- **Work instruction**: Which lines below contain the word "Enterprise"? Copy each one.

- **Available data**:
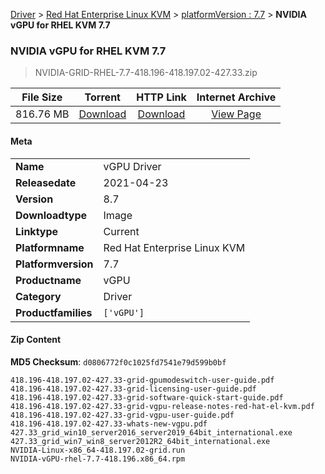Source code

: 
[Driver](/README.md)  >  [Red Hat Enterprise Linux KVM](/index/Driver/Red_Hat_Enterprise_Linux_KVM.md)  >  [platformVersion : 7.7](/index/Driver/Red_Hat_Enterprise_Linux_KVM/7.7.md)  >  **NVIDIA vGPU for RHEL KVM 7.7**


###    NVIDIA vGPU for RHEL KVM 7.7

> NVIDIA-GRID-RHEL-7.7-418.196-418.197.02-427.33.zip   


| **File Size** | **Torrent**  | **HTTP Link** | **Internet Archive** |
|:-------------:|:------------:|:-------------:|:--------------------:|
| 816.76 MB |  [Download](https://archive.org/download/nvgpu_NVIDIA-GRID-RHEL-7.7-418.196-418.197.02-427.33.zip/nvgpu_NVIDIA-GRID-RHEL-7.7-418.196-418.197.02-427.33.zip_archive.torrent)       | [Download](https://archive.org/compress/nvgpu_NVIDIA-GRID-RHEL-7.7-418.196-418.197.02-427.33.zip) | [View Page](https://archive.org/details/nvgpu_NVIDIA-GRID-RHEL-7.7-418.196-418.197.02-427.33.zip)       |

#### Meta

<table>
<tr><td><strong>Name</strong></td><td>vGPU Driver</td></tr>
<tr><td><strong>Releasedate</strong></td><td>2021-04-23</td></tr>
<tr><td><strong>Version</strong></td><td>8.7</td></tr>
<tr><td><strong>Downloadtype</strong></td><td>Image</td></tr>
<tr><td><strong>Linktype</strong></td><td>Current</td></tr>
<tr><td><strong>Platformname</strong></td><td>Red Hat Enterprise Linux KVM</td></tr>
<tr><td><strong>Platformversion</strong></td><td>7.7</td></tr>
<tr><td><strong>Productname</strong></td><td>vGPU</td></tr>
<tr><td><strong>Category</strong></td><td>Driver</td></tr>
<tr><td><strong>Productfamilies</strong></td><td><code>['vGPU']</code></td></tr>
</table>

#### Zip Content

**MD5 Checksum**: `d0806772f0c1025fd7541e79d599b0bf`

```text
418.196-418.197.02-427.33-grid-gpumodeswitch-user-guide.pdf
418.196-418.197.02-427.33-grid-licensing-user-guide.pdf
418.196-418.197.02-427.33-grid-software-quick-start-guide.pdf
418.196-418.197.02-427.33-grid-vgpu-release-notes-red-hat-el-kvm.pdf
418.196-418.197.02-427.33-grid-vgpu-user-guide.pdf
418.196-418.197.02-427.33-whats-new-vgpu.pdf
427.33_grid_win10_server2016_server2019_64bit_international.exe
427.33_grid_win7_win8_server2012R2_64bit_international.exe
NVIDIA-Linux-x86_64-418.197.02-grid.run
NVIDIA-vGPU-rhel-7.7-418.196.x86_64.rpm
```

- **Response**:
[Driver](/README.md)  >  [Red Hat Enterprise Linux KVM](/index/Driver/Red_Hat_Enterprise_Linux_KVM.md)  >  [platformVersion : 7.7](/index/Driver/Red_Hat_Enterprise_Linux_KVM/7.7.md)  >  **NVIDIA vGPU for RHEL KVM 7.7**
<tr><td><strong>Platformname</strong></td><td>Red Hat Enterprise Linux KVM</td></tr>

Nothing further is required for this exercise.